Thomas H. Pynchon, Bomarc Aero-Space Dept., Boeing Airplane Co., Seattle

Airlifting the IM-99A missile, like marriage, demands a certain amount of "togetherness" between Air Force and contractor. Two birds per airlift are onloaded by Boeing people and offloaded by Air Force people; in between is an airborne MATS C-124. One loading operation is a mirror-image of the other, and similar accidents can happen at both places. Let's look at a few of the safety hazards that have to be taken into account when Bomarcs are shipped. . . .

In the July 1960 issue of Aerospace Safety, mention was made of the second Air Force-Industry conference on missile safety; and of plans to create Air Force-Industry Accident Review Boards.
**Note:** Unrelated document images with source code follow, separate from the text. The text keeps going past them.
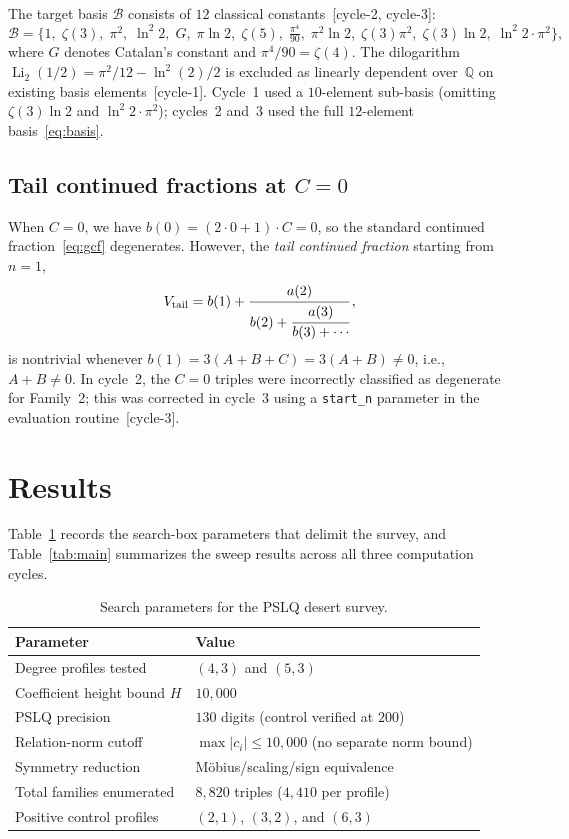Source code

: \documentclass[11pt]{amsart}
\newcommand{\Q}{\mathbb{Q}}
\newcommand{\calB}{\mathcal{B}}
\theoremstyle{plain}
\theoremstyle{remark}
\begin{document}
The target basis $\calB$ consists of $12$ classical
constants~[cycle-2, cycle-3]:
\begin{equation}\label{eq:basis}
  \calB = \bigl\{
    1,\; \zeta(3),\; \pi^2,\; \ln^2\!2,\;
    G,\; \pi\ln 2,\; \zeta(5),\;
    \tfrac{\pi^4}{90},\;
    \pi^2\!\ln 2,\; \zeta(3)\pi^2,\;
    \zeta(3)\ln 2,\; \ln^2\!2 \cdot \pi^2
  \bigr\},
\end{equation}
where $G$ denotes Catalan's constant and
$\pi^4/90 = \zeta(4)$.
The dilogarithm $\operatorname{Li}_2(1/2) = \pi^2/12 - \ln^2(2)/2$
is excluded as linearly dependent over~$\Q$ on existing basis
elements~[cycle-1].
Cycle~1 used a $10$-element sub-basis (omitting
$\zeta(3)\ln 2$ and $\ln^2\!2 \cdot \pi^2$);
cycles~2 and~3 used the full $12$-element
basis~\eqref{eq:basis}.

\subsection{Tail continued fractions at $C = 0$}
When $C = 0$, we have $b(0) = (2 \cdot 0 + 1) \cdot C = 0$,
so the standard continued fraction~\eqref{eq:gcf} degenerates.
However, the \emph{tail continued fraction} starting from $n = 1$,
\[
  V_{\mathrm{tail}} = b(1) + \cfrac{a(2)}{b(2)
    + \cfrac{a(3)}{b(3) + \cdots}}\,,
\]
is nontrivial whenever $b(1) = 3(A + B + C) = 3(A+B) \neq 0$,
i.e., $A + B \neq 0$.
In cycle~2, the $C = 0$ triples were incorrectly classified as
degenerate for Family~2; this was corrected in cycle~3 using a
\texttt{start\_n} parameter in the evaluation
routine~[cycle-3].

\section{Results}\label{sec:results}

Table~\ref{tab:params} records the search-box parameters that
delimit the survey, and Table~\ref{tab:main} summarizes the
sweep results across all three computation cycles.

\begin{table}[h]
\centering
\caption{Search parameters for the PSLQ desert survey.}
\label{tab:params}
\begin{tabular}{ll}
\hline
Parameter & Value \\
\hline
Degree profiles tested & $(4,3)$ and $(5,3)$ \\
Coefficient height bound $H$ & $10{,}000$ \\
PSLQ precision & $130$ digits (control verified at $200$) \\
Relation-norm cutoff & $\max|c_i| \leq 10{,}000$ (no separate norm bound) \\
Symmetry reduction & M\"{o}bius/scaling/sign equivalence \\
Total families enumerated & $8{,}820$ triples ($4{,}410$ per profile) \\
Positive control profiles & $(2,1)$, $(3,2)$, and $(6,3)$ \\
\hline
\end{tabular}
\end{table}
\end{document}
If future emphasis is to be placed on such joint action, much can be gained from a positive, realistic -- above all, cooperative -- approach to safety problems.
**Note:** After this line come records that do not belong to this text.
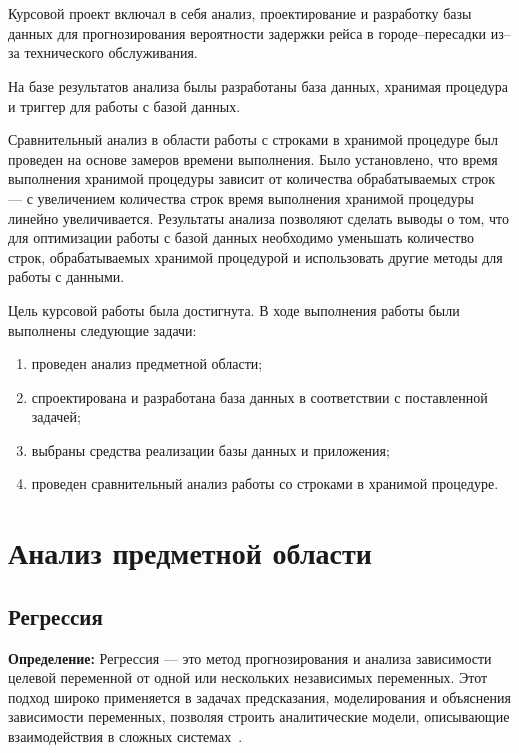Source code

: \chapter*{}

Курсовой проект включал в себя анализ, проектирование и разработку
базы данных для прогнозирования вероятности задержки рейса в городе--пересадки из--за технического обслуживания.

На базе результатов анализа былы разработаны база данных, хранимая процедура и триггер для работы с базой данных.

Сравнительный анализ в области работы с строками в хранимой процедуре был проведен на основе замеров времени выполнения.
Было установлено, что время выполнения хранимой процедуры зависит от количества обрабатываемых строк --- с увеличением количества строк время выполнения хранимой процедуры линейно увеличивается.
Результаты анализа позволяют сделать выводы о том, что для оптимизации работы с базой данных необходимо уменьшать количество строк, обрабатываемых хранимой процедурой
и использовать другие методы для работы с данными.

Цель курсовой работы была достигнута.
В ходе выполнения работы были выполнены следующие задачи:
\begin{enumerate}[label=\arabic*)]
    \item проведен анализ предметной области;
    \item спроектирована и разработана база данных в соответствии с поставленной задачей;
    \item выбраны средства реализации базы данных и приложения;
    \item проведен сравнительный анализ работы со строками в хранимой процедуре.
\end{enumerate}


\chapter{Анализ предметной области}

\section{Регрессия}

\textbf{Определение:} Регрессия — это метод прогнозирования и анализа зависимости целевой переменной от одной или нескольких независимых переменных.
Этот подход широко применяется в задачах предсказания, моделирования и объяснения зависимости переменных, позволяя строить аналитические модели, описывающие взаимодействия в сложных системах~\cite{seber, montgomery}.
Cooperation is even more important where the problem area is double-ended: where both contractor and military personnel perform the same job and are subject to the same safety hazards. Therefore, in the following discussion of one such area -- that of Bomarc transportation -- any references to slip-ups on the military end of the airlift are meant to be strictly non-partisan and objective. As long as there have been near accidents, it's better to use them as a guide for future safety than to pretend they never happened.
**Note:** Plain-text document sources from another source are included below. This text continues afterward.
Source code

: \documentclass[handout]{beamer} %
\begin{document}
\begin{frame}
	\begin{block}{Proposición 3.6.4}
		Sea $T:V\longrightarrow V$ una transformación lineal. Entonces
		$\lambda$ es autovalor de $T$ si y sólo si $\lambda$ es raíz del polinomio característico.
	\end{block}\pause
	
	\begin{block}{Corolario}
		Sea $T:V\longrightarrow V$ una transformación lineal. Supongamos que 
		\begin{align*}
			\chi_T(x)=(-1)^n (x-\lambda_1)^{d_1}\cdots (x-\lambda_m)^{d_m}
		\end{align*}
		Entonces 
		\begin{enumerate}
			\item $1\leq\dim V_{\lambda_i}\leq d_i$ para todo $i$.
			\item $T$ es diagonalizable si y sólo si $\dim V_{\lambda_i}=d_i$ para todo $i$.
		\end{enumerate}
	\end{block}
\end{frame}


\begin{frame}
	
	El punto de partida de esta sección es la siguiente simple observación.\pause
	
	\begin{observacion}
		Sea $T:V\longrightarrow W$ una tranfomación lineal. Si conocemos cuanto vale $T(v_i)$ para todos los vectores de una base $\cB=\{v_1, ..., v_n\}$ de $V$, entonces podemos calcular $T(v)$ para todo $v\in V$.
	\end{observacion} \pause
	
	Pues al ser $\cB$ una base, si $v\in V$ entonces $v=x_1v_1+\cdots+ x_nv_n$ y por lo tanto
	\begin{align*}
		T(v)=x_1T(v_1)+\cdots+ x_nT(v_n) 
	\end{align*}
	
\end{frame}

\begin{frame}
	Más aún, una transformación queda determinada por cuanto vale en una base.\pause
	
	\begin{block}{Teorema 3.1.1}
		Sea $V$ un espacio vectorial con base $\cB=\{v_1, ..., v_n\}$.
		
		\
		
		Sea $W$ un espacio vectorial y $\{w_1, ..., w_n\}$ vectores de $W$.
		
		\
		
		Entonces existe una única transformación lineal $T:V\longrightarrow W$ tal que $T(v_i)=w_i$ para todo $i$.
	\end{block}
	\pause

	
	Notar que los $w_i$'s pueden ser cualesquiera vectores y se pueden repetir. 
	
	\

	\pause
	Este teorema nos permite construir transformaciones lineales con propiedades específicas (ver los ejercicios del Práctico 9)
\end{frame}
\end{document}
As this article goes to press, the safety record of Bomarc airlifts can be summed up in four words: so far, so good. You may recall, however, the optimist who jumped off the top of a New York office building. He was heard to yell the same thing as he passed the 20th floor: so far, so good.

This is not to imply -- necessarily -- that IM-99A on and offloading crews have been living on borrowed time. Nor -- necessarily -- that the end of the winning streak, when it comes, will be as tragic as impacting against a concrete surface at 175 or so mph. But then again . . .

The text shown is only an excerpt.